J.D. Salinger published his first story in The New Yorker at age twenty-nine. Three years later came The Catcher in The Rye, a novel that has sold more than sixty-five million copies and achieved mythic status since its publication in 1951. Subsequent books introduced a new type in contemporary literature: the introspective, hyperarticulate Glass family, whose stage is the Upper East Side. Yet we still know little about Salinger's personal life and less about his character. This was by design.

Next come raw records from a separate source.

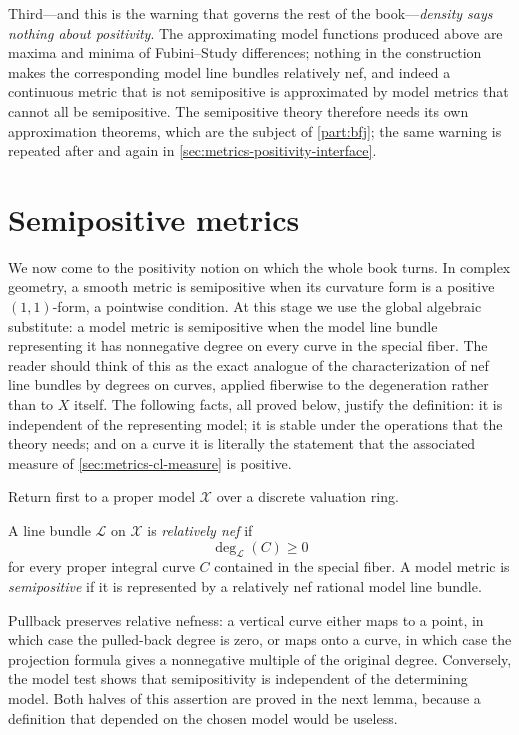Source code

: Third---and this is the warning that governs the rest of the
book---\emph{density says nothing about positivity}. The approximating model
functions produced above are maxima and minima of Fubini--Study differences;
nothing in the construction makes the corresponding model line bundles
relatively nef, and indeed a continuous metric that is not semipositive is
approximated by model metrics that cannot all be semipositive. The
semipositive theory therefore needs its own approximation theorems, which
are the subject of \cref{part:bfj}; the same warning is repeated after
 and again in
\cref{sec:metrics-positivity-interface}.

\section{Semipositive metrics}
\label{sec:metrics-semipositive}

We now come to the positivity notion on which the whole book turns. In
complex geometry, a smooth metric is semipositive when its curvature form is
a positive $(1,1)$-form, a pointwise condition. At this stage we use the
global algebraic substitute: a model metric is
semipositive when the model line bundle representing it has nonnegative
degree on every curve in the special fiber. The reader should think of this
as the exact analogue of the characterization of nef line bundles by degrees
on curves, applied fiberwise to the degeneration rather than to $X$
itself. The following facts, all proved below, justify the definition:
it is independent of the representing model; it is stable under the
operations that the theory needs; and on a curve it is literally the
statement that the associated measure of \cref{sec:metrics-cl-measure} is
positive.

Return first to a proper model $\mathcal X$ over a discrete valuation ring.

\begin{definition}
\label{def:metrics-model-semipositivity}
A line bundle $\mathcal L$ on $\mathcal X$ is
\emph{relatively nef} if
\[
                         \deg_{\mathcal L}(C)\geq0
\]
for every proper integral curve $C$ contained in the special fiber. A
model metric is \emph{semipositive} if it is represented by a relatively
nef rational model line bundle.
\end{definition}

Pullback preserves relative nefness: a vertical curve either maps to a
point, in which case the pulled-back degree is zero, or maps onto a curve,
in which case the projection formula gives a nonnegative multiple of the
original degree. Conversely, the model test shows that semipositivity is
independent of the determining model. Both halves of this assertion are
proved in the next lemma, because a definition that depended on the chosen
model would be useless.

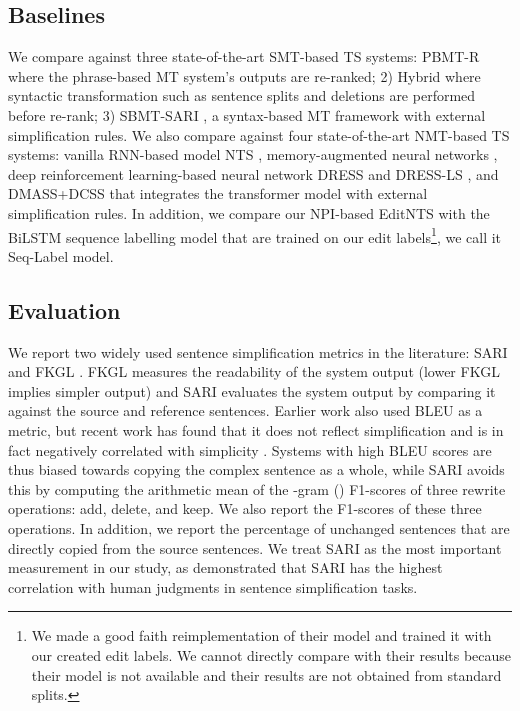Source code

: \documentclass[11pt,a4paper]{article}
\def\seqlabels{Seq-Label }
\def\editnet{EditNTS}
\begin{document}
\subsection{Baselines}
We compare against three state-of-the-art SMT-based TS systems: PBMT-R \citep{wubben2012sentence} where the phrase-based MT system's outputs are re-ranked; 2) Hybrid \citep{narayan2014hybrid} where syntactic transformation such as sentence splits and deletions are performed before re-rank; 3) SBMT-SARI \citep{xu2016optimizing}, a syntax-based MT framework with external simplification rules. We also compare against four state-of-the-art NMT-based TS systems: vanilla RNN-based model NTS \cite{nisioi2017exploring}, memory-augmented neural networks  \cite{vu2018sentence}, deep reinforcement learning-based neural network DRESS and  DRESS-LS \citep{zhang2017sentence}, and DMASS+DCSS \citep{zhao2018integrating} that integrates the transformer model with external simplification rules. In addition, we compare our NPI-based \editnet{} with the BiLSTM sequence labelling model \citep{alva2017learning} that are trained on our edit labels\footnote{We made a good faith reimplementation of their model and trained it with our created edit labels. We cannot directly compare with their results because their model is not available and their results are not obtained from standard splits.}, we call it \seqlabels model. 
\subsection{Evaluation}
\label{sec:eval}
We report two widely used sentence simplification metrics in the literature: SARI \citep{xu2016optimizing} and FKGL \cite{kincaid1975derivation}. FKGL \citep{kincaid1975derivation} measures the readability of the system output (lower FKGL
implies simpler output) and SARI \citep{xu2016optimizing} evaluates the system output by comparing it against the source and reference sentences. Earlier work also used BLEU as a metric, but recent work has found that it does not reflect simplification \citep{xu2016optimizing} and is in fact negatively correlated with simplicity \citep{sulem2018bleu}. Systems with high BLEU scores are thus biased towards copying the complex sentence as a whole, while SARI avoids this by computing  the  arithmetic  mean  of the -gram () F1-scores of three rewrite operations: add, delete, and keep. We also report the F1-scores of these three operations. In addition, we report the percentage of unchanged sentences that are directly copied from the source sentences. We treat SARI as the most important measurement in our study, as \citet{xu2016optimizing} demonstrated that SARI has the highest correlation with human judgments in sentence simplification tasks. 
\end{document}
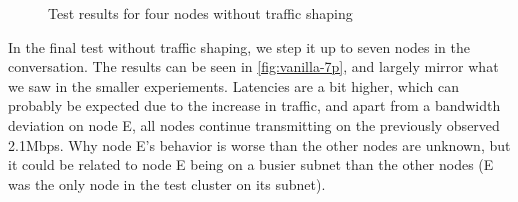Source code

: \begin{figure}
\begin{subfigure}[t]{.9\textwidth}
    \end{subfigure}
    \caption{Test results for four nodes without traffic shaping}
    \label{fig:vanilla-4p}
\end{figure}

In the final test without traffic shaping, we step it up to seven nodes in the conversation. The results can be seen in \autoref{fig:vanilla-7p}, and largely mirror what we saw in the smaller experiements. Latencies are a bit higher, which can probably be expected due to the increase in traffic, and apart from a bandwidth deviation on node E, all nodes continue transmitting on the previously observed 2.1Mbps. Why node E's behavior is worse than the other nodes are unknown, but it could be related to node E being on a busier subnet than the other nodes (E was the only node in the test cluster on its subnet).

In 1953, determined to escape media attention, Salinger fled to New Hampshire, where he would live until his death in 2010. Even there, privacy proved elusive: a Time cover story; a memoir by Joyce Maynard (who dropped out of Yale as a freshman to move in with him); and a legal battle over an unauthorized biography, which darkened his last decades.



About the Author

Thomas Beller

Thomas Beller's most recent book, "J.D. Salinger: The Escape Artist," won the New York City Book Award for Biographer/Memoir. Writing in the New York Times Book Review, Cathleen Schine called the book "sensitive and irresistible," "lyrical and precise," and concluded, "'J. D. Salinger' is the story of the resonance of its subject, but it is also the story of a generous, humorous, sensitive writer, which is to say, Thomas Beller. Not much escapes him."

Beller's previous books are a collection of stories, "Seduction Theory," "The Sleep-Over Artist," a novel; and "How to Be a Man: Scenes from a Protracted Boyhood," a collection of personal essays, many of which appeared in the New Yorker and The New York Times, publications to which he contributes regularly.

In addition to his writing, Beller has edited several anthologies, including two drawn from his website, Mr. Beller's Neighborhood. Through the literary journal he co-founded and edited from 1990 until its close in 2010, Open City Magazine and Books, he published a diverse array of authors, from Said Sayrafiezedeh and Meghan Daum to Sam Lipsyte and Edward St. Aubyn, among many others. He teaches creative writing at Tulane University and lives in New Orleans with his wife and two children.